Tenzin est devenu, comme il le dit lui-même, « garagiste géographe », un peu par hasard. Ce fils d’éleveur de yacks a appris la mécanique il y a sept ans, lorsque les véhicules ont commencé à se multiplier à Haa, petite bourgade encerclée par les montagnes, à l’extrême ouest du royaume du Bhoutan. Le garagiste, arborant le portrait du roi, Jigme Khesar Namgyel Wangchuck, imprimé sur son tee-shirt, s’est ensuite pris de passion pour la géographie, et particulièrement pour l’itinéraire de livraison des pièces détachées automobiles qu’il a l’habitude de commander en Chine.

« La Chine n’existe pas »

Il extrait d’une pile d’amortisseurs quelques cartes et pointe de grands itinéraires tracés au crayon : « La frontière avec le Tibet se trouve juste de l’autre côté des montagnes, à seulement une vingtaine de kilomètres d’ici à vol d’oiseau. Or mes pièces détachées doivent emprunter un immense détour, par l’Asie du Sud-Est et l’Inde. » Tenzin vit et travaille comme si la Chine voisine se trouvait à des milliers de kilomètres de distance. Les deux pays n’entretiennent aucune relation diplomatique.

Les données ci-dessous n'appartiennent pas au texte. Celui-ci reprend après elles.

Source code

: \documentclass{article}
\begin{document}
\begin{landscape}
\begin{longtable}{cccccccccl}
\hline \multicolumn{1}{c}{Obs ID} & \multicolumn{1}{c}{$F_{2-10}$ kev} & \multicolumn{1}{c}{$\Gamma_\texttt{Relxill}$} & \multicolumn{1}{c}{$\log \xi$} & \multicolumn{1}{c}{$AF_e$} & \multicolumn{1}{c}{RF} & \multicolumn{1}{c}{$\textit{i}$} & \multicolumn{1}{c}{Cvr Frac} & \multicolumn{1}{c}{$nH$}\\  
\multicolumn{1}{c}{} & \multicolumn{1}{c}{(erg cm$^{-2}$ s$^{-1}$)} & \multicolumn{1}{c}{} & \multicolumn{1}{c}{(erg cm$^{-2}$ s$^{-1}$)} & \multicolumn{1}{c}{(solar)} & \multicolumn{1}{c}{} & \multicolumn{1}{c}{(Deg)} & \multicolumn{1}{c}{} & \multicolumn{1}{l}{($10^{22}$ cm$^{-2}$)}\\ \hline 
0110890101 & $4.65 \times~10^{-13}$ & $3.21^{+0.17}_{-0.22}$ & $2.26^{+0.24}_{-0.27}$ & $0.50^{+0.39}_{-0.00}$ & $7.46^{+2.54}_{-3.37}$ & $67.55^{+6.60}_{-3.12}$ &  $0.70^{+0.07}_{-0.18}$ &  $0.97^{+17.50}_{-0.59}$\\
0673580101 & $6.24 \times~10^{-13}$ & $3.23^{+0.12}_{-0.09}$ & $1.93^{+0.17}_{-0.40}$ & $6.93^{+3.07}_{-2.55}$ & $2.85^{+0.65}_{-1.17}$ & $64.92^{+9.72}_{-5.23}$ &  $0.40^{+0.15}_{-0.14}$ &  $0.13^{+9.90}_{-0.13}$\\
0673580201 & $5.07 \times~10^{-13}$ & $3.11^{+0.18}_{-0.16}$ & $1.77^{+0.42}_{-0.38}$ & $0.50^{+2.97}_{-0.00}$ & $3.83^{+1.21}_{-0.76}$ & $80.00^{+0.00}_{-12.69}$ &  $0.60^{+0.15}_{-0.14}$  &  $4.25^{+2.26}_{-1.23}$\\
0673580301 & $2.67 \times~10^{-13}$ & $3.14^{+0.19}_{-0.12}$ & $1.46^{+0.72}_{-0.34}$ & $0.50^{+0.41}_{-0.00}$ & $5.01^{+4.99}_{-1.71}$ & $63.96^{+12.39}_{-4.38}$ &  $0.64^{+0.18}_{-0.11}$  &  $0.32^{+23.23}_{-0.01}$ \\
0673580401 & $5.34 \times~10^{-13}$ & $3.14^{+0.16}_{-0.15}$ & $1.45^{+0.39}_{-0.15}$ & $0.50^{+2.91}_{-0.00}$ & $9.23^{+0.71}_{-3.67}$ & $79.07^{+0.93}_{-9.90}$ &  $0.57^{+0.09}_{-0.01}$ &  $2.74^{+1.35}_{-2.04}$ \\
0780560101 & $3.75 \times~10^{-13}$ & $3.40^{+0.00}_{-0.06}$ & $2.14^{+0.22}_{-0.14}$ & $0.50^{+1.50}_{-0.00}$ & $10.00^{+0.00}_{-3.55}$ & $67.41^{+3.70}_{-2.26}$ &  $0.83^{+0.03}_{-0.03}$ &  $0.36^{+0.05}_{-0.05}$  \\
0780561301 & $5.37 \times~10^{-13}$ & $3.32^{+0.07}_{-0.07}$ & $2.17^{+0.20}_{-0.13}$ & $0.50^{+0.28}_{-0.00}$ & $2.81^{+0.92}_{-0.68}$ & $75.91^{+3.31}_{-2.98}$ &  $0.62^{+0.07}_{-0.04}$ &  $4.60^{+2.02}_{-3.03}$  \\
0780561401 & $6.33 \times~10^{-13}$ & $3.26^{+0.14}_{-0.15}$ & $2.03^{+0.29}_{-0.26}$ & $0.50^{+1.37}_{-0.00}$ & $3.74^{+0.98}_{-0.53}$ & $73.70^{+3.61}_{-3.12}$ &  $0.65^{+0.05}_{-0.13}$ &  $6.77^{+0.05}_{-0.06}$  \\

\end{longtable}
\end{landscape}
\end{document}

Lorsque Pékin a organisé en mai le sommet de l’OBOR (« One Belt, One Road ») consacré aux « nouvelles routes de la soie », le Bhoutan est le seul pays d’Asie du Sud, avec l’Inde, à n’y avoir envoyé aucun représentant. Les milliards de yuans chinois irriguent les projets de développement et d’infrastructures en Asie – et au-delà – sans passer par le petit royaume de 700 000 habitants, coincé entre Inde et Chine, dans les contreforts de l’Himalaya. Comment l’un des pays les moins développés de la planète peut-il ignorer la deuxième économie mondiale, avec laquelle il partage, accessoirement, une frontière de 240 kilomètres ? Tenzin élude la question par un sourire gêné : « Au Bhoutan, la Chine n’existe pas. C’est aussi simple que cela. » Le Bhoutan, de la taille d’un confetti, résiste à l’empire chinois comme le village d’Astérix face aux légions romaines. Contrairement aux irréductibles Gaulois, cependant, les Bhoutanais ne sont peut-être pas les seuls à décider de leur destin.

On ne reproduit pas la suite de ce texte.